An important one is working with security. We have to have regular early and often security reviews to make sure that each of our tools is working and up to standard.
And those are all things that take additional time. But if you don't do them, you're really risking it in the long term and creating more work for you downstream.
You'll have more tech debt, and you won't have time to fix it.
And as I said, sometimes your tech debt becomes a permanent solution, and it's not good.
So it's sometimes easier to do it now than to root it out later. There'll be more effort.
Yeah. So I think for me, I want to speak to the fellow engineers out there.
I think in my experience, what I've seen is one of the big hurdles of having a DevOps culture on your team is the skill gap.

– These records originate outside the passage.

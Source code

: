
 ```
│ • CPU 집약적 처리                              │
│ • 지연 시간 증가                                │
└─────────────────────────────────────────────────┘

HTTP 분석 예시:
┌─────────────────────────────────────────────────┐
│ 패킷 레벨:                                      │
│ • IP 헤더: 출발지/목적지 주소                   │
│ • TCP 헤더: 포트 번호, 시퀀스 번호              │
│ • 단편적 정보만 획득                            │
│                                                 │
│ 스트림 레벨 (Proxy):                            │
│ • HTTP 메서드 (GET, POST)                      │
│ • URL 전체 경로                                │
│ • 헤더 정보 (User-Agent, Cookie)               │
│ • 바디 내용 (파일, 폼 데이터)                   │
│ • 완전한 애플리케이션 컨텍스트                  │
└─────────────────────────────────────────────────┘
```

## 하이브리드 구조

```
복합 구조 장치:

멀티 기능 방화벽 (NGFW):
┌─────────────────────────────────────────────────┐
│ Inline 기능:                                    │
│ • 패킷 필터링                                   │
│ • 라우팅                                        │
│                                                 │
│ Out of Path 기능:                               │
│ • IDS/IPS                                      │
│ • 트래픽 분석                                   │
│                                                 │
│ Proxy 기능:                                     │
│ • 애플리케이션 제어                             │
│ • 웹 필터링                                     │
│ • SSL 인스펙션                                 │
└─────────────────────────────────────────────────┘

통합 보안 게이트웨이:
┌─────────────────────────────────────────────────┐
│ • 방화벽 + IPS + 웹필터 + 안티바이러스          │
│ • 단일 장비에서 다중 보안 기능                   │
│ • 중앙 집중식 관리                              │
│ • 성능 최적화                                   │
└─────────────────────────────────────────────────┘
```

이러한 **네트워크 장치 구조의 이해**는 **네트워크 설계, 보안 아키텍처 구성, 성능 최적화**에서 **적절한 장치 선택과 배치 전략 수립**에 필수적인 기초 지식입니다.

Lots of people don't think that they're able to do things like automate their deployments or do infrastructure as code or implement logging, monitoring, alerting, to do these things beyond writing code.
Because that's what they're experts at, is writing code. And I would challenge all of my fellow engineers out there, learn how to do these things.
Because at the end of the day, if you can be a software engineer that is able to go end to end, you're not just able to write code, but you're able to deploy it, you're able to support it, you're able to touch the infrastructure that it runs on, and you're able to also address and have a security framework around that, nothing can stop you.
And so for me, I think lots of tool chains out there, you've got things like GitHub Action, CircleCI, you've got secrets management frameworks like Vault, you've got infrastructures code like Terraform.
These are all things that are very much worth learning.
They're not things that are just meant for operations people.
Those are developer tools. And I taught you Terraform in like a week.
So I also, I would encourage you, these things aren't huge things to learn.
It's not like you're going to school and getting a CS degree. So if you want this change on your team, a lot of times the answer is just go out there and do it.
Yeah, definitely. I mean, as you said on Terraform, it's something that I just picked up and ran with.
And now we have a great infrastructure as code.
And I think it's really vital to do those things the right way. There you go. And that's our show.
Thanks, guys. That's the show. Thank you, everyone.